You wonder if a meme attributed to "MOHAMMED" ALI just MIGHT not be accurate. Is his name spelled right? No. Does it sound like him? No.
Quite often, as people "share" these bits of wisdom and rules to live by, I take the time to point out, "HE NEVER SAID THAT." The response is usually a shrug: "So? Who cares who said it?" It's the thought that counts.
No wonder nobody makes a living as a proofreader or a fact-checker anymore.
George Carlin had a page on his website where he debunked quotes attributed to him. He had a sense of pride about his work. He did not want to take credit for what he never said. Is that so hard to understand? How about the concept of "GIVE CREDIT WHERE CREDIT IS DUE?"
So who actually said something about giving service to others as part of your obligation in life? We can go back to the "Golden Rule" or Confucious? It's hardly an original thought created in the 20th Century. Let's check the world of MEMES...
Funny thing: NONE of these quotes seems to be in a book ANY of them wrote. NONE seem to be backed up by a film clip where they actually say it. NONE appear with proper attribution based on a speech, a pamphlet or a newspaper interview.
In fact, if you check bio sources for some of these people, including the more obscure religious minister N. Eldon Tanner or 80 year-old Edelman (who founded the Children’s Defense Fund and is the only one of the four still alive) NONE are credited in any official bio as having created the quote.
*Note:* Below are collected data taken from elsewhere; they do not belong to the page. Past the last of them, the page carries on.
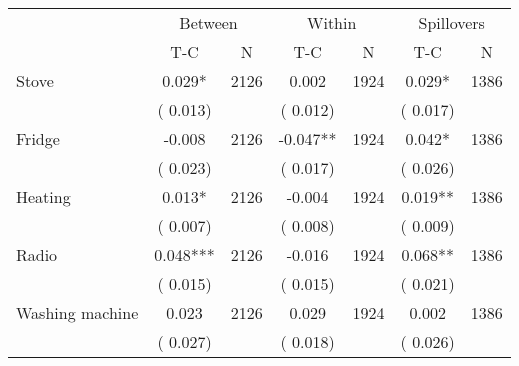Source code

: 
\begin{tabular}{l*{6}{c}}\hline&\multicolumn{2}{c}{Between}&\multicolumn{2}{c}{Within}&\multicolumn{2}{c}{Spillovers} \\ \cmidrule(r){2-3}\cmidrule(l){4-5}\cmidrule(l){6-7} & {T-C} & {N} & {T-C} & {N}  & {T-C}  & {N}  \\ \midrule
Stove        &              0.029*      &       2126       &              0.002      &       1924       &              0.029*      &       1386       \\
                       &       (       0.013)            &                               &       (       0.012)            &                               &       (       0.017)            &                               \\
Fridge        &             -0.008      &       2126       &             -0.047**      &       1924       &              0.042*      &       1386       \\
                       &       (       0.023)            &                               &       (       0.017)            &                               &       (       0.026)            &                               \\
Heating        &              0.013*      &       2126       &             -0.004      &       1924       &              0.019**      &       1386       \\
                       &       (       0.007)            &                               &       (       0.008)            &                               &       (       0.009)            &                               \\
Radio        &              0.048***      &       2126       &             -0.016      &       1924       &              0.068**      &       1386       \\
                       &       (       0.015)            &                               &       (       0.015)            &                               &       (       0.021)            &                               \\
Washing machine        &              0.023      &       2126       &              0.029      &       1924       &              0.002      &       1386       \\
                       &       (       0.027)            &                               &       (       0.018)            &                               &       (       0.026)            &                               \\

\end{tabular}
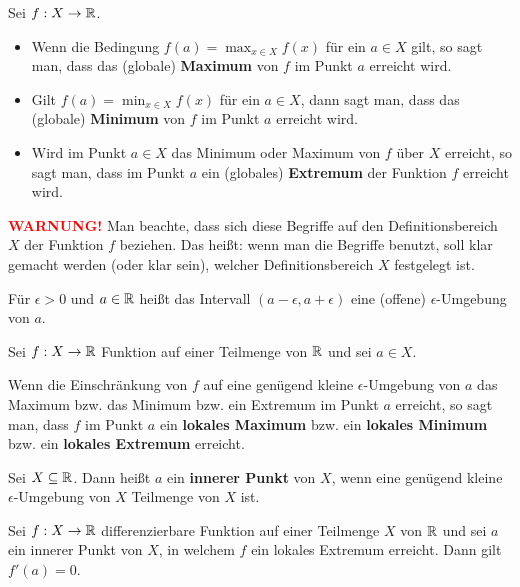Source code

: \begin{defn} 
	Sei $f : X \to \mathbb{R}$. 
	
	\begin{itemize} 
		\item[] Wenn die Bedingung $f(a) = \max_{x \in X}  f(x)$ für ein $a \in X$ gilt, so sagt man, dass das (globale) \textbf{Maximum} von $f$ im Punkt $a$ erreicht wird. 
		\item[] Gilt $f(a) = \min_{x \in X} f(x)$ für ein $a \in X$, dann sagt man, dass das (globale) \textbf{Minimum} von $f$ im Punkt $a$ erreicht wird. 
		\item[]	Wird im Punkt $a \in X$ das Minimum oder Maximum von $f$ über $X$ erreicht, so sagt man, dass im Punkt $a$ ein (globales) \textbf{Extremum} der Funktion $f$ erreicht wird. 
	\end{itemize} 
	
	{\textcolor{red}{\textbf{WARNUNG!}}} Man beachte, dass sich diese Begriffe auf den Definitionsbereich $X$ der Funktion $f$ beziehen. Das heißt: wenn man die Begriffe benutzt, soll klar gemacht werden (oder klar sein), welcher Definitionsbereich $X$ festgelegt ist. 
\end{defn} 

\begin{defn} 
	Für $\epsilon > 0$ und $a \in \mathbb{R}$ heißt das Intervall $(a-\epsilon, a + \epsilon)$ eine (offene) $\epsilon$-Umgebung von $a$. 
\end{defn} 

\begin{defn}
	Sei $f : X \to \mathbb{R}$ Funktion auf einer Teilmenge von $\mathbb{R}$ und sei $a \in X$. 
	
	Wenn die Einschränkung von $f$ auf eine genügend kleine $\epsilon$-Umgebung von $a$ das Maximum bzw. das Minimum bzw. ein Extremum im Punkt $a$ erreicht, so sagt man, dass $f$ im Punkt $a$ ein \textbf{lokales Maximum} bzw. ein \textbf{lokales Minimum} bzw. ein \textbf{lokales Extremum} erreicht. 	
\end{defn} 

\begin{defn} 
	Sei $X \subseteq \mathbb{R}$. Dann heißt $a$ ein \textbf{innerer Punkt} von $X$, wenn eine genügend kleine $\epsilon$-Umgebung von $X$ Teilmenge von $X$ ist. 
\end{defn} 

\begin{thm} Sei $f : X \to \mathbb{R}$ differenzierbare Funktion auf einer Teilmenge $X$ von $\mathbb{R}$ und sei $a$ ein innerer Punkt von $X$, in welchem $f$ ein lokales Extremum erreicht. Dann gilt $f'(a) = 0$. 
\end{thm}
You'd think someone chronicling the career of N. Eldon Tanner would be happy to say, "His lasting achievement is a quote that is used as a MEME all over social media, copied, re-copied, shared, and sometimes falsely attributed to Muhammad Ali..." No.
It's an irony that the INTERNET is supposed to make research easier. It's supposed to allow for scholars to correct mistakes, or Snopes a rumor or somehow get at THE TRUTH.
Oh, but why should we care about the truth? "It's the thought that counts." No matter who said it, the best service you can do for others is to pester them with naggy sanctimonious memes. Feel free to pass one of these along. OR...attribute the quote to Dickens, Dickinson, Shakespeare, Bacon, Charles Schulz or Soupy Sales. Or anyone else. Add a photo, and send it off as a MEME. You'll get a few LIKES and people re-Tweeting and "sharing." Hey..."Pay it forward." "It is what it is." "Know wuttum sayin'?" (Gee, who first came up with THOSE three quotes??? Don't bother researching. Make something up.)